Arrivé à la gate, on nous demande 10 $ / personne, somme raisonnable pour entrer dans un parc. C'est peu après que j'ai appris que c'est 10 $ avec le billet de ski de fond. Vous conviendrez que c'est un prix qui bat toute concurrence.

Il fait froid et nous décidons de cirer nos skis à l'intérieur. Là nous attendent environ 8 chevalets munis de prises électriques. Et il y a des casiers pour mettre nos affaires.

Notre but était de faire le tour du parc, ce qui fait une boucle d'environ 40 km.

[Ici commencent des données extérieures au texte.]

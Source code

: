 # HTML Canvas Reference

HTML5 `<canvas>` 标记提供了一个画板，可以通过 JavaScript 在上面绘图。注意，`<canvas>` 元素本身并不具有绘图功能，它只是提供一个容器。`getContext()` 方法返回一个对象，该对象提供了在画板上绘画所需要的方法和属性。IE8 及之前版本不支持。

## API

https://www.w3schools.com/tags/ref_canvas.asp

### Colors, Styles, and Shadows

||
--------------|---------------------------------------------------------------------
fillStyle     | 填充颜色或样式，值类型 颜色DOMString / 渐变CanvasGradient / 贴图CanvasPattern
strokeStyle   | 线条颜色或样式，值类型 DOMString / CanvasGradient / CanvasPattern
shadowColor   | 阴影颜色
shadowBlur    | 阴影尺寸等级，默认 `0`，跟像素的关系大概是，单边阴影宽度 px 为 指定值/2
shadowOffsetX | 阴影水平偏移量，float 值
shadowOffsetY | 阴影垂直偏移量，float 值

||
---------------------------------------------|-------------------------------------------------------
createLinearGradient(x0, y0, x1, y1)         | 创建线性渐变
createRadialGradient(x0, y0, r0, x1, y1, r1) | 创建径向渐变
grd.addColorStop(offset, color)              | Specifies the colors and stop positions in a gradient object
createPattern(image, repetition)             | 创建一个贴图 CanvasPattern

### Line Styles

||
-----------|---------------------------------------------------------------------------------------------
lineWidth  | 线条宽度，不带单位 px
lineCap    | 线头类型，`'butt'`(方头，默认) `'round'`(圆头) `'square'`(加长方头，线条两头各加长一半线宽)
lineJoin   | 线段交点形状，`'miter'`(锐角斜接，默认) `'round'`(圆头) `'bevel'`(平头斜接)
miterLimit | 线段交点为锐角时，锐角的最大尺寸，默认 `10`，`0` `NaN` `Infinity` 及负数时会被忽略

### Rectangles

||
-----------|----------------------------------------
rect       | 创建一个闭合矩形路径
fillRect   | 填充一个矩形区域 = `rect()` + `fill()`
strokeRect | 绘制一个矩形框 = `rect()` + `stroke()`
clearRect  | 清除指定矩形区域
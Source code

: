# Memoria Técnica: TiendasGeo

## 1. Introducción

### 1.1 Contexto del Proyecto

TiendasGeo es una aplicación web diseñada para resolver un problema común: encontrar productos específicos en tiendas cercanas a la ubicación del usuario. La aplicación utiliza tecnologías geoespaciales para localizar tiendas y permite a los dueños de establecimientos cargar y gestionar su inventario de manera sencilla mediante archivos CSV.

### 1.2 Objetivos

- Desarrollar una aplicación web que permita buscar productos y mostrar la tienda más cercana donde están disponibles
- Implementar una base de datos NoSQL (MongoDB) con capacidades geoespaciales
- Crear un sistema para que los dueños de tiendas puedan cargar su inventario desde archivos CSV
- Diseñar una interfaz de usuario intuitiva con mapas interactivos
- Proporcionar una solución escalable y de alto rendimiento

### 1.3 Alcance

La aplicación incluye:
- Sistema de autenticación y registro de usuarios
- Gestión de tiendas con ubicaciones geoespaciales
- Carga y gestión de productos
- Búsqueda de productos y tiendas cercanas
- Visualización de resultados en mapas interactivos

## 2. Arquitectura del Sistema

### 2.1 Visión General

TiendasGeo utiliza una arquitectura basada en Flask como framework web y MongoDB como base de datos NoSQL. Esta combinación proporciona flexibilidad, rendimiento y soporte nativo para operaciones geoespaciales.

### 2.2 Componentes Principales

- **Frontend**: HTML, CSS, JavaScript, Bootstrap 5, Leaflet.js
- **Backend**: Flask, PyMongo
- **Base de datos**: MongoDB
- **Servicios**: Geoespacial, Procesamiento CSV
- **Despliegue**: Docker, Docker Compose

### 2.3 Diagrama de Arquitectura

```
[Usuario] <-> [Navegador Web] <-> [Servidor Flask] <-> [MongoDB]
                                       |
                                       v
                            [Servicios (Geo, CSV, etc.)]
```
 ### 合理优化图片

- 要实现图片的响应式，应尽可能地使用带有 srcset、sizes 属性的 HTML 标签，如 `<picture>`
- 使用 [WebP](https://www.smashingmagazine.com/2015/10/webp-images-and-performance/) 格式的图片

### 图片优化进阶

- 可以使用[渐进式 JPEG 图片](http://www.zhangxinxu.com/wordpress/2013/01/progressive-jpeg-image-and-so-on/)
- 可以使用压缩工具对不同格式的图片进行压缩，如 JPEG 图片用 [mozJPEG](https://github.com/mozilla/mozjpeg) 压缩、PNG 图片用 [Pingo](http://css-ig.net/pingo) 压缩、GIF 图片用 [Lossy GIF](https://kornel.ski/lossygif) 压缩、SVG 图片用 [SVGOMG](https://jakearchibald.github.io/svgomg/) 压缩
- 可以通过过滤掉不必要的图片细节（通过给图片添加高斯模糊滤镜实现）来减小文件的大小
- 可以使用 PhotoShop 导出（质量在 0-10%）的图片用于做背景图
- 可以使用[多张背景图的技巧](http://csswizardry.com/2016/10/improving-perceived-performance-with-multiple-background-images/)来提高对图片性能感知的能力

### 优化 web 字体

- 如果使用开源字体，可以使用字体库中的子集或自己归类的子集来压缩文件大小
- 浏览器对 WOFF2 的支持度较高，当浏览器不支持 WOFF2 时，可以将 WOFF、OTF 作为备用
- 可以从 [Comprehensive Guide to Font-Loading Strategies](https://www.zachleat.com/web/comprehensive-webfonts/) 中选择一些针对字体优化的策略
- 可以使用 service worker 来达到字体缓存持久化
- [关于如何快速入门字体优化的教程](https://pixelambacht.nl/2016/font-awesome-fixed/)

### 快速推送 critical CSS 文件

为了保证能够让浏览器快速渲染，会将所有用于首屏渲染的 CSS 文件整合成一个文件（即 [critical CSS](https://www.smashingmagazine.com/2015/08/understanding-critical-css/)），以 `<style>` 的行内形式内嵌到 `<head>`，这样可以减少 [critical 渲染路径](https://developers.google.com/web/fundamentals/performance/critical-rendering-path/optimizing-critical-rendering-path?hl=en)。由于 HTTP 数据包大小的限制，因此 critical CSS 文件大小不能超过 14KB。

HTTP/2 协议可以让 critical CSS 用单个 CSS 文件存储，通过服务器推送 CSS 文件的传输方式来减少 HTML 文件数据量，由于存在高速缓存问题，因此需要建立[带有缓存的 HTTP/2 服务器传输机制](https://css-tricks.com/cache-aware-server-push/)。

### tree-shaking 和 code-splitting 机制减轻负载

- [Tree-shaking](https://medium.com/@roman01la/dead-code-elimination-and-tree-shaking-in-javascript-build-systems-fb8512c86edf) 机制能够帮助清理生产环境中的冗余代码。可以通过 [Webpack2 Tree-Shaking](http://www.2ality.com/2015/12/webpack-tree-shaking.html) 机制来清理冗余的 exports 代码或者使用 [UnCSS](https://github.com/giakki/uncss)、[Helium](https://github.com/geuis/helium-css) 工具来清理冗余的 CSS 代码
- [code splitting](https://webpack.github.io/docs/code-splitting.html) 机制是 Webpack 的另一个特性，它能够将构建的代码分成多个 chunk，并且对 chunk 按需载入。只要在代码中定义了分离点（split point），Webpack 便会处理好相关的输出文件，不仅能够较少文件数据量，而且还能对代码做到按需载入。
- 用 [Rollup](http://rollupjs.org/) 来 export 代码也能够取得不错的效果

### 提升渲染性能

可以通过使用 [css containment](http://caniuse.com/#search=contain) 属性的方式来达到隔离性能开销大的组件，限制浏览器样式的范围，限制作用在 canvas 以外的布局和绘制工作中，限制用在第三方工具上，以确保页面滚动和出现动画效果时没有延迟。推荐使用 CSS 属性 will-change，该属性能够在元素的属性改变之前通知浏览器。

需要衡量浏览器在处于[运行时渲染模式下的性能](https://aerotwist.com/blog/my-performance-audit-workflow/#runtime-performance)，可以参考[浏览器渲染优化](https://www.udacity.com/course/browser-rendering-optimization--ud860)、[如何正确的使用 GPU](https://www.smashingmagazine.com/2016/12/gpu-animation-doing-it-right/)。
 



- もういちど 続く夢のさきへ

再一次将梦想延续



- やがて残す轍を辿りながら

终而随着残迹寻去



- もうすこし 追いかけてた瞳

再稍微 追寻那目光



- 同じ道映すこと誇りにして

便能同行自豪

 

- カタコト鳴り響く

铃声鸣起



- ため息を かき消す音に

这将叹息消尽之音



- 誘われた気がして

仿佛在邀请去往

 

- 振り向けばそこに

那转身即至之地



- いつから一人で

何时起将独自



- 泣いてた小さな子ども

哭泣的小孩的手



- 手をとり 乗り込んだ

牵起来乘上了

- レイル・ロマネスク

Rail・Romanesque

Le froid et le temps sec font que la glisse est presque inexistante. On est à poler dans les descentes. J'estime qu'on aurait dû aller au moins 50% plus vite, ce que nous confirme le gps de Guillaume. Les pistes sont larges (il est possible de faire du patin partout dans le parc), mais surtout impeccables. Vraiment, on arrêterait de chialer si nos routes seraient aussi bien entretenue. Même qu'à un moment, nous avons rencontré un BR (machine à faire les pistes) en train de refaire une piste où un max de 10 personnes avaient passée. Disons qu'on est très loin du niveau d''abandon des pistes du Mont-Royal.

Après environ 1h30 ou 14 km, on s'est arrêté à mi-chemin dans un petit chalet chauffé à blanc. La conversation avec les indigènes fut agréable et nous sommes repartis rapidement puisqu'on était un peu pressé par le temps.

La deuxième moitiée du parcours était plus glissante, élément assez positif puisqu'on a eu l'impression d'avoir laissé notre stamina dans le shack. Devant le choix de 2 parcours de distance égale, j'ai fais l'erreur de prendre celui de niveau moyen vs le facile. Peut-être est-il moyen au parc de la Mauricie, mais il est classé difficile dans mon livre à moi. Ouf, plus que 2h pour rejoindre le départ...

Je ne peux me prononcer pour Guillaume et son incroyable endurance, mais j'ai fini la journée complètement brûlé. J'aurais peut-être pu faire 1h de plus, mais en mode survie. Mes jambes s'en ressentent encore après 2 jours. Disons que ça faisait 2-3 semaines que je n'avais pas fait de classique. Ça n'a pas aidé.

Le chalet a tout pour rendre l'après-ski agréable: feu de foyer, fauteuils en cuir, tout le kit. On voit que c'est financé avec nos taxes (c'est un parc fédéral) et je préfère nettement ce type de dépense à l'achat de F-35.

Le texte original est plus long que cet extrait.